▶ [WHAT YOU HAVE TO DO]: Would you please copy each line below that includes the string "Right"?

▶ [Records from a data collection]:
________________________________________

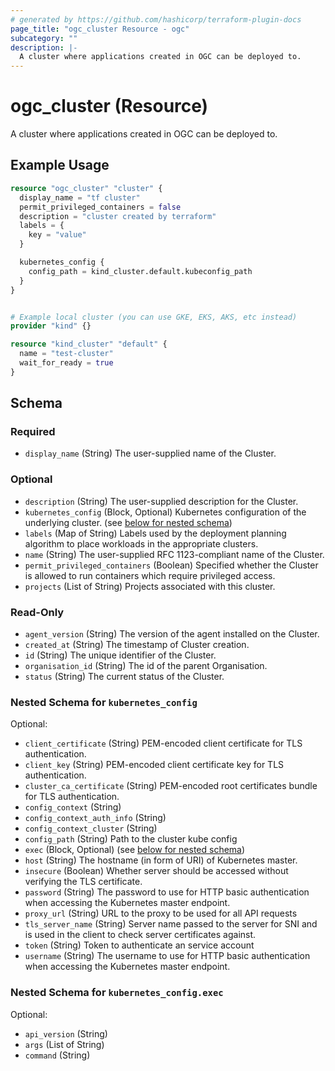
 ```yaml
---
# generated by https://github.com/hashicorp/terraform-plugin-docs
page_title: "ogc_cluster Resource - ogc"
subcategory: ""
description: |-
  A cluster where applications created in OGC can be deployed to.
---
```


# ogc_cluster (Resource)

A cluster where applications created in OGC can be deployed to.

## Example Usage

```terraform
resource "ogc_cluster" "cluster" {
  display_name = "tf cluster"
  permit_privileged_containers = false
  description = "cluster created by terraform"
  labels = {
    key = "value"
  }

  kubernetes_config {
    config_path = kind_cluster.default.kubeconfig_path
  }
}


# Example local cluster (you can use GKE, EKS, AKS, etc instead)
provider "kind" {}

resource "kind_cluster" "default" {
  name = "test-cluster"
  wait_for_ready = true
}
```

<!-- schema generated by tfplugindocs -->
## Schema

### Required

- `display_name` (String) The user-supplied name of the Cluster.

### Optional

- `description` (String) The user-supplied description for the Cluster.
- `kubernetes_config` (Block, Optional) Kubernetes configuration of the underlying cluster. (see [below for nested schema](#nestedblock--kubernetes_config))
- `labels` (Map of String) Labels used by the deployment planning algorithm to place workloads in the appropriate clusters.
- `name` (String) The user-supplied RFC 1123-compliant name of the Cluster.
- `permit_privileged_containers` (Boolean) Specified whether the Cluster is allowed to run containers which require privileged access.
- `projects` (List of String) Projects associated with this cluster.

### Read-Only

- `agent_version` (String) The version of the agent installed on the Cluster.
- `created_at` (String) The timestamp of Cluster creation.
- `id` (String) The unique identifier of the Cluster.
- `organisation_id` (String) The id of the parent Organisation.
- `status` (String) The current status of the Cluster.

<a id="nestedblock--kubernetes_config"></a>
### Nested Schema for `kubernetes_config`

Optional:

- `client_certificate` (String) PEM-encoded client certificate for TLS authentication.
- `client_key` (String) PEM-encoded client certificate key for TLS authentication.
- `cluster_ca_certificate` (String) PEM-encoded root certificates bundle for TLS authentication.
- `config_context` (String)
- `config_context_auth_info` (String)
- `config_context_cluster` (String)
- `config_path` (String) Path to the cluster kube config
- `exec` (Block, Optional) (see [below for nested schema](#nestedblock--kubernetes_config--exec))
- `host` (String) The hostname (in form of URI) of Kubernetes master.
- `insecure` (Boolean) Whether server should be accessed without verifying the TLS certificate.
- `password` (String) The password to use for HTTP basic authentication when accessing the Kubernetes master endpoint.
- `proxy_url` (String) URL to the proxy to be used for all API requests
- `tls_server_name` (String) Server name passed to the server for SNI and is used in the client to check server certificates against.
- `token` (String) Token to authenticate an service account
- `username` (String) The username to use for HTTP basic authentication when accessing the Kubernetes master endpoint.

<a id="nestedblock--kubernetes_config--exec"></a>
### Nested Schema for `kubernetes_config.exec`

Optional:

- `api_version` (String)
- `args` (List of String)
- `command` (String)
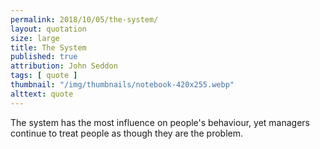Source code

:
 ```yaml
---
permalink: 2018/10/05/the-system/
layout: quotation
size: large
title: The System
published: true
attribution: John Seddon
tags: [ quote ]
thumbnail: "/img/thumbnails/notebook-420x255.webp"
alttext: quote
---
```


The system has the most influence on people's behaviour, yet managers 
continue to treat people as though they are the problem.
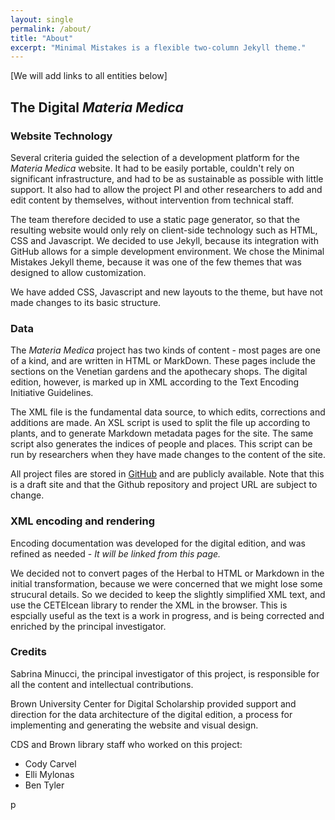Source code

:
 ```yaml
---
layout: single
permalink: /about/
title: "About"
excerpt: "Minimal Mistakes is a flexible two-column Jekyll theme."
---
```


[We will add links to all entities below] 

## The Digital *Materia Medica* 

### Website Technology
Several criteria guided the selection of a development platform for the *Materia Medica* website. It had to be easily portable, couldn't rely on significant infrastructure, and had to be as sustainable as possible with little support. It also had to allow the project PI and other researchers to add and edit content by themselves, without intervention from technical staff. 

The team therefore decided to use a static page generator, so that the resulting website would only rely on client-side technology such as HTML, CSS and Javascript. We decided to use Jekyll, because its integration with GitHub allows for a simple development environment. We chose the Minimal Mistakes Jekyll theme, because it was one of the few themes that was designed to allow customization.

We have added CSS, Javascript and new layouts to the theme, but have not made changes to its basic structure. 

### Data

The *Materia Medica* project has two kinds of content - most pages are one of a kind, and are written in HTML or MarkDown. These pages include the sections on the Venetian gardens and the apothecary shops. The digital edition, however, is marked up in XML according to the Text Encoding Initiative Guidelines.

The XML file is the fundamental data source, to which edits, corrections and additions are made. An XSL script is used to split the file up according to plants, and to generate Markdown metadata pages for the site. The same script also generates the indices of people and places. This script can be run by researchers when they have made changes to the content of the site. 

All project files are stored in [GitHub](https://emylonas.github.io/xml-minimal/) and are publicly available. Note that this is a draft site and that the Github repository and project URL are subject to change.

### XML encoding and rendering 

Encoding documentation was developed for the digital edition, and was refined as needed - *It will be linked from this page.*

We decided not to convert pages of the Herbal to HTML or Markdown in the initial transformation, because we were concerned that we might lose some strucural details. So we decided to keep the slightly simplified XML text, and use the CETEIcean library to render the XML in the browser. This is espcially useful as the text is a work in progress, and is being corrected and enriched by the principal investigator. 


### Credits

Sabrina Minucci, the principal investigator of this project, is responsible for all the content and intellectual contributions. 

Brown University Center for Digital Scholarship provided support and direction for the data architecture of the digital edition, a process for implementing and generating the website and visual design. 

CDS and Brown library staff who worked on this project: 
- Cody Carvel
- Elli Mylonas
- Ben Tyler

<div class="ornament">p</div>
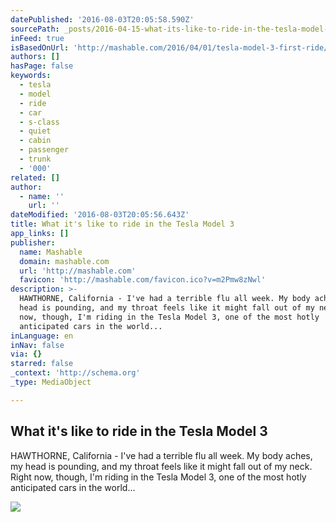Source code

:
 ```yaml
---
datePublished: '2016-08-03T20:05:58.590Z'
sourcePath: _posts/2016-04-15-what-its-like-to-ride-in-the-tesla-model-3.md
inFeed: true
isBasedOnUrl: 'http://mashable.com/2016/04/01/tesla-model-3-first-ride/#GmuWjVf0GZqo'
authors: []
hasPage: false
keywords:
  - tesla
  - model
  - ride
  - car
  - s-class
  - quiet
  - cabin
  - passenger
  - trunk
  - '000'
related: []
author:
  - name: ''
    url: ''
dateModified: '2016-08-03T20:05:56.643Z'
title: What it's like to ride in the Tesla Model 3
app_links: []
publisher:
  name: Mashable
  domain: mashable.com
  url: 'http://mashable.com'
  favicon: 'http://mashable.com/favicon.ico?v=m2Pmw8zNwl'
description: >-
  HAWTHORNE, California - I've had a terrible flu all week. My body aches, my
  head is pounding, and my throat feels like it might fall out of my neck. Right
  now, though, I'm riding in the Tesla Model 3, one of the most hotly
  anticipated cars in the world...
inLanguage: en
inNav: false
via: {}
starred: false
_context: 'http://schema.org'
_type: MediaObject

---
```

<article style=""><h1>What it's like to ride in the Tesla Model 3</h1><p>HAWTHORNE, California - I've had a terrible flu all week. My body aches, my head is pounding, and my throat feels like it might fall out of my neck. Right now, though, I'm riding in the Tesla Model 3, one of the most hotly anticipated cars in the world...</p><img src="https://s3-us-west-2.amazonaws.com/the-grid-img/p/37b26ece3c037de71a5a4b1d9dd29a17e0f7de3a.jpg" /></article>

________________________________________

▶ [OUTPUT OF THE TASK]:
  head is pounding, and my throat feels like it might fall out of my neck. Right
<article style=""><h1>What it's like to ride in the Tesla Model 3</h1><p>HAWTHORNE, California - I've had a terrible flu all week. My body aches, my head is pounding, and my throat feels like it might fall out of my neck. Right now, though, I'm riding in the Tesla Model 3, one of the most hotly anticipated cars in the world...</p><img src="https://s3-us-west-2.amazonaws.com/the-grid-img/p/37b26ece3c037de71a5a4b1d9dd29a17e0f7de3a.jpg" /></article>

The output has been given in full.